I doubt that there would be any intestinal fortitude to spend a pile of money to re-build....I know that CPR 2816 cost over 2 million to get it back in operating condition, and that was back in the late 1990's.....

Unless, of course, you could find funding for such a project....

But as J.C. said, an accident like you described would damage the locomotive beyond repair, no matter how much money you could raise....


----------



## ebtnut (Mar 9, 2017)

Having been present at the last boiler failure in the U.S., the answer is "it depends". The engine in question is a CP 4-6-2 built in the late 1940's. These engines were designed to try and minimize damge from low water. The proximate cause of the failure was that the water glass feed line got plugged and no one in the cab thought to blow it down periodically. So, they thought they had half a glass when in fact the water was way down. The crown sheet collapsed which blew one crew member out of the cab and seriously burned the engineer. The loco was ultimately sold and is being used for parts to keep another loco of the same class running out in Ohio. This incident is also the basis for the current FRA rules regarding how long a steam engine can run before being taken down for its Form 4 inspection and servicing.


----------



## mopac (Feb 24, 2011)

One reason we don't see many steam engines running is the insurance is so high. 
A few years back a boiler did explode and insurance has been high since. Diesels
do not tend to explode.


----------



## 1905dave (Sep 18, 2016)

*Wreck*

Same thing that would happen in 1918, only more lawyers.


----------



## Nikola (Jun 11, 2012)

Hmmm - wondering......could an old steam engine be rigged to run as an direct-injected opposed 2-cycle internal combustion engine?

Add fuel injectors, spark plugs, sensors and a computer.

It might need a compressed air system to get started, but once moving should scoot along nicely.

The upfront and operating costs would be miniscule compared to restoring boiler. It could make more engines available to run.
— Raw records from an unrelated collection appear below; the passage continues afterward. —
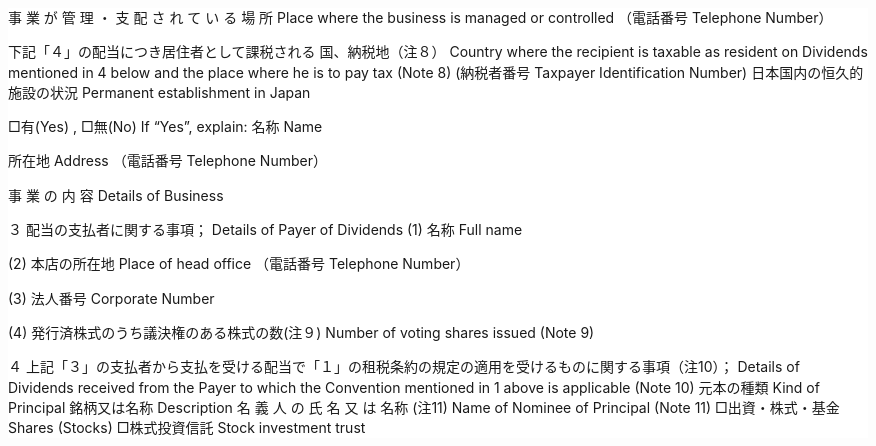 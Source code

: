 事 業 が 管 理 ・ 支 配 さ れ て い る 場 所
Place where the business is
managed or controlled
（電話番号 Telephone Number）


下記「４」の配当につき居住者として課税される
国、納税地（注８）
Country where the recipient is taxable as resident
on Dividends mentioned in 4 below and the place
where he is to pay tax (Note 8)
(納税者番号 Taxpayer Identification Number)
日本国内の恒久的施設の状況
Permanent establishment in
Japan

□有(Yes) , □無(No)
 If “Yes”, explain:
名称
Name

所在地
Address
（電話番号 Telephone Number）


事 業 の 内 容
Details of Business


３ 配当の支払者に関する事項；
Details of Payer of Dividends
(1) 名称
Full name

(2) 本店の所在地
Place of head office
（電話番号 Telephone Number）


(3) 法人番号
Corporate Number



(4) 発行済株式のうち議決権のある株式の数(注９)
Number of voting shares issued (Note 9)


４ 上記「３」の支払者から支払を受ける配当で「１」の租税条約の規定の適用を受けるものに関する事項（注10）；
Details of Dividends received from the Payer to which the Convention mentioned in 1 above is applicable (Note 10)
元本の種類
Kind of Principal
銘柄又は名称
Description
名 義 人 の 氏 名 又 は 名称 (注11)
Name of Nominee of Principal (Note 11)
□出資・株式・基金
 Shares (Stocks)
□株式投資信託
 Stock investment trust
I guess an alternative would be a modern steam plant mounted on a flat car and piped to the cylinders.


----------



## Old_Hobo (Feb 20, 2014)

But that wouldn't make it a REAL steam engine again, and would defeat the whole point....


----------



## Nikola (Jun 11, 2012)

Old_Hobo said:


> But that wouldn't make it a REAL steam engine again, and would defeat the whole point....


I would rather see something running than rusting away because it is impossible to restore or operate. (Internal combustion option - with a mobile steam plant it is still a steam engine, just the boiler is elsewhere.)


----------